Exercise details: For the entries below, report every line that includes the word "expressed".

# # # # # # #

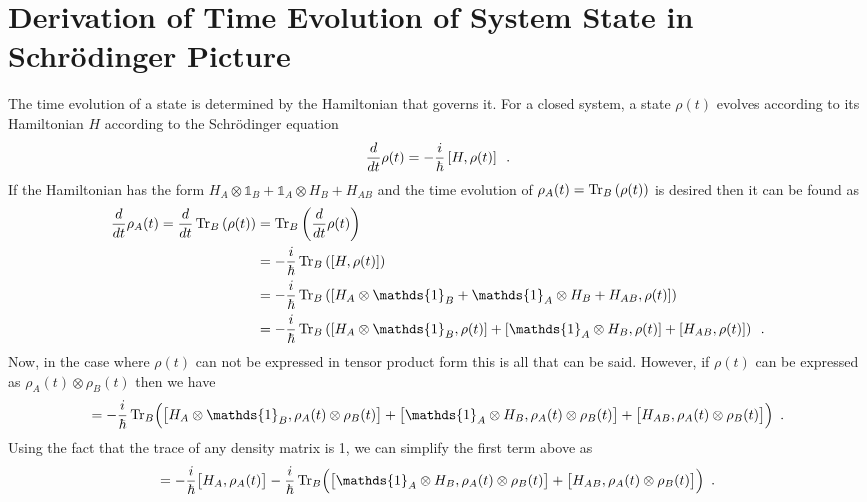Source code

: \documentclass{article}
\begin{document}
\section{Derivation of Time Evolution of System State in Schr\"{o}dinger Picture}
\label{sec:derivation_of_time_evolution_of_system_state_in_schr"_o_dinger_picture}
The time evolution of a state is determined by the Hamiltonian that governs it.
For a closed system, a state $ \rho(t) $ evolves according to its Hamiltonian $
H $ according to the Schr\"{o}dinger equation
\[
   \frac{d}{dt} \rho(t) = - \frac{i}{\hbar} \left[ H, \rho(t) \right] \enskip.
\]
If the Hamiltonian has the form $ H_{A} \otimes \mathds{1}_{B} + \mathds{1}_{A}
\otimes H_{B} + H_{AB} $ and the time evolution of $ \rho_{A}(t) =
\operatorname{Tr}_{B}\left(\rho(t)\right) $ is desired then it can be found as
\begin{align}
   \frac{d}{dt} \rho_{A}(t) = \frac{d}{dt} \Tr_{B}\left(\rho(t)\right)
   &= \Tr_{B}\left( \frac{d}{dt} \rho(t) \right) \\
   &= -\frac{i}{\hbar} \Tr_{B} \left( \left[ H, \rho(t) \right] \right) \\
   &= -\frac{i}{\hbar} \Tr_{B} \left( \left[  H_{A} \otimes \mathds{1}_{B} + \mathds{1}_{A}
\otimes H_{B} + H_{AB} , \rho(t) \right]\right) \\
   &= -\frac{i}{\hbar} \Tr_{B} \left( \left[  H_{A} \otimes \mathds{1}_{B} ,
\rho(t) \right] + \left[ \mathds{1}_{A}
\otimes H_{B} , \rho(t) \right] + \left[ H_{AB} , \rho(t) \right]\right)
\enskip.
\end{align}
Now, in the case where $ \rho(t) $ can not be expressed in tensor
product form this is all that can be said. However, if $ \rho(t) $ can be
expressed as $ \rho_{A}(t) \otimes \rho_{B}(t) $ then we have
\begin{equation}
= -\frac{i}{\hbar} \Tr_{B} \Bigl( \bigl[  H_{A} \otimes \mathds{1}_{B} ,
 \rho_{A}(t) \otimes \rho_{B}(t)  \bigr]
 + \bigl[ \mathds{1}_{A} \otimes H_{B} , \rho_{A}(t) \otimes \rho_{B}(t)
 \bigr]
+ \bigl[ H_{AB} ,  \rho_{A}(t) \otimes \rho_{B}(t) \bigr] \Bigr) \enskip.
\end{equation}
Using the fact that the trace of any density matrix is 1, we can simplify the
first term above as
\begin{equation}
= -\frac{i}{\hbar} \bigl[  H_{A} , \rho_{A}(t) \bigr]
 -\frac{i}{\hbar} \Tr_{B} \Bigl( \bigl[ \mathds{1}_{A} \otimes H_{B} , \rho_{A}(t) \otimes \rho_{B}(t)
 \bigr]
+ \bigl[ H_{AB} ,  \rho_{A}(t) \otimes \rho_{B}(t) \bigr] \Bigr) \enskip.
\end{equation}
\end{document}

# # # # # # #

Finished task:
Now, in the case where $ \rho(t) $ can not be expressed in tensor
expressed as $ \rho_{A}(t) \otimes \rho_{B}(t) $ then we have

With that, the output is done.